There are a couple of ramifications to this:
1) fuck google “owning” (or even storing) people’s visual memories. I’m not using these things if that is the requirement… and it’s likely to be something they try to foist on us. Unless our data is completely private, and out-of-bounds for ANY authority, then we’re all turning into little CCTV cameras.
I read recently that the reason the reason for the proliferation of dashcams (in Russia and elsewhere) is as a check against police corruption. This potentially gives everyone an always-on dashcam. It has serious ramifications for corruption.
I think that’s potentially one of the biggest ways this technology will be disruptive. It upsets power-gradients. It upsets authority.
3) It’s going to be used for porn.
It just is. Letching at girls/boys is going to become (for a while) a money-spinner for some people, and a hobby for a lot of others… and who can honestly say they won’t rewind to take another look at that girl/boy they saw this morning? Everybody will do it – it’ll become the ultimate tool for unrequited love, and like porn, it will be impossible to delineate between what is sexually-voyeuristic, and what is not.
For a lot of people, this will be The Reason, they buy this technology.
4) We’re going to need new etiquette surrounding privacy. New forms of politeness.

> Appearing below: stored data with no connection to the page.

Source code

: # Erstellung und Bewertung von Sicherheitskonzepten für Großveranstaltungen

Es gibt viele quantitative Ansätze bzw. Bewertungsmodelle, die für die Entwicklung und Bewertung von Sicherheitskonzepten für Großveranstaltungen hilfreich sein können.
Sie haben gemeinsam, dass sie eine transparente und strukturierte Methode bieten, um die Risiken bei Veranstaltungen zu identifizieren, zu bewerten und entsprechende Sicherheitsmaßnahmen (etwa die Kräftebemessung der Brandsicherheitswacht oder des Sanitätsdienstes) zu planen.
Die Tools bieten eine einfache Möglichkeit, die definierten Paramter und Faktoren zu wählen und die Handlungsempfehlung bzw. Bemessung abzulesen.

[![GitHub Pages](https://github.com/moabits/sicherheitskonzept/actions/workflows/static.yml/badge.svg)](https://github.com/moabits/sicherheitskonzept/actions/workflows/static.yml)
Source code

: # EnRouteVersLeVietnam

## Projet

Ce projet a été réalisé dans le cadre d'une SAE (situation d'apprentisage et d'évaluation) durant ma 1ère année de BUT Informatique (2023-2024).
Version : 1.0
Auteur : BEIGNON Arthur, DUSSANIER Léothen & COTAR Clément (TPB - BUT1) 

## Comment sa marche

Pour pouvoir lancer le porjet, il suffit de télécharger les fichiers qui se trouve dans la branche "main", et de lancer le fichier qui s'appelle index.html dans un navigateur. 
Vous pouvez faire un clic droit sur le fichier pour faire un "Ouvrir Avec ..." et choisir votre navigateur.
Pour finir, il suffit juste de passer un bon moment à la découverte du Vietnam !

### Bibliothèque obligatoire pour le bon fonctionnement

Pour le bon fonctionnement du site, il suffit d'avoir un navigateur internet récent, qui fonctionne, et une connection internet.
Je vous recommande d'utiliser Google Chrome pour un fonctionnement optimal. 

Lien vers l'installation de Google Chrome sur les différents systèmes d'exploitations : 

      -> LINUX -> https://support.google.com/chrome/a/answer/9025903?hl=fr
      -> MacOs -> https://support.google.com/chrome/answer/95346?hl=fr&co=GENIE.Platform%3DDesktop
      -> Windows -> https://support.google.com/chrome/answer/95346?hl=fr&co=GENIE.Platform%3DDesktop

I’m pretty sure that if someone finds out that someone is wearing these things, they’ll stop talking to them. That’s kindof what happens now if you shove a camera in someone’s face. People freeze up. It’s not entirely impossible that these things will fail because their users become ostracised. This technology could fail because people simply don’t like being around people using it… their friends at least. Authority will love it… until they find that it’s being used back at them, then they’ll flip out.
5) Bars, brothels, courtrooms, cinemas etc etc will try to ban them, but if they’re the size of contact-lenses, they won’t be able to for long. Corporations and government institutions will simultaneously love and hate them – as I say, they upset power gradients.
6) “IP”?
LOL.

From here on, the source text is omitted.